女性の連れ子に学費を援助してあげたいのですね。「事実婚」「法律婚」のいずれを選んだとしても、あなたは連れ子である娘さんと戸籍上のつながりがないため、原則、扶養義務を負いません。扶養義務がない間柄において援助する学費は、贈与税の対象です。年間110万円を超えると、受贈する連れ子に贈与税が課されます。ただし、養子縁組によりあなたが養親になれば扶養義務を負うため、必要に応じて負担する学費などに贈与税は課されません。

事実婚と法律婚のどちらにするかは、相続に関する民法上の相違点を知った上で慎重に考えましょう。事実婚を選んだ場合、法定相続人は息子のみであるため全財産を息子が相続します。法律婚を選んだ場合、法定相続人は息子と女性です。養子縁組すると、連れ子にも相続権が発生するため、息子の法定相続分は連れ子と同じで4分の1になります。

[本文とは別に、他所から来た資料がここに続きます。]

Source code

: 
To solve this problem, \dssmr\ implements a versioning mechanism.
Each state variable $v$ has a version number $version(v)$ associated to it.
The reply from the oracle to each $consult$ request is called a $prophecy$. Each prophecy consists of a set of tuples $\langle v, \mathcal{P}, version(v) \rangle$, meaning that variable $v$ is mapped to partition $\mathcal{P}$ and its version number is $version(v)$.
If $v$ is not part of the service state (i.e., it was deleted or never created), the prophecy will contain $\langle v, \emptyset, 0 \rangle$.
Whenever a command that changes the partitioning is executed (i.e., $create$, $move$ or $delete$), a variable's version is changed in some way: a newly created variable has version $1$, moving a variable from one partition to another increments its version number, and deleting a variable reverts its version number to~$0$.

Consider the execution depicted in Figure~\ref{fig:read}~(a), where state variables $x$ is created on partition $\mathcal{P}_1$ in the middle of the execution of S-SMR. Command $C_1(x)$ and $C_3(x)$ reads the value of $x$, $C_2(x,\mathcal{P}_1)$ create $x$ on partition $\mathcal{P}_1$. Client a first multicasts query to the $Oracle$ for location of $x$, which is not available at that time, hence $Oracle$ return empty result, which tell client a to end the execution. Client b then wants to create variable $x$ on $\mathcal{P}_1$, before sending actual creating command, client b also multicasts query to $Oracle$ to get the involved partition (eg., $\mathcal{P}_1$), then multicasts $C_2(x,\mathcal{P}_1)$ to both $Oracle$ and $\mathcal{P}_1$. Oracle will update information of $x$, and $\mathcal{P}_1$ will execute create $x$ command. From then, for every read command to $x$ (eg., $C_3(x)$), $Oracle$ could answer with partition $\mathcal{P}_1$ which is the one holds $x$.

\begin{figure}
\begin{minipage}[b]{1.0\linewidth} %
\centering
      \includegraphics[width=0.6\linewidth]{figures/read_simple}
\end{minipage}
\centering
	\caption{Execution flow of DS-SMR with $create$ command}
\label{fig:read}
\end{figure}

事実婚で女性に何らかの財産を残したいと思う場合は、遺言書を作成して遺贈する方法があります。息子の遺留分として、相続財産の半分は侵害しないように考慮しましょう。他にも民事信託を活用して、あなたの死後も妻が確実に自宅に住める方法があります。委託者をあなた、受託者を息子、受益者を生前はあなた、死後は妻にします。その妻が亡くなると信託契約は終了して、息子が自宅を承継します。なお、社会保険に関しては、事実婚の妻や連れ子は一定条件のもと健康保険などの扶養に入れます。あなたの死後、事実婚の実態を住民票などで証明すると遺族年金も受給できます。(生活の窓口)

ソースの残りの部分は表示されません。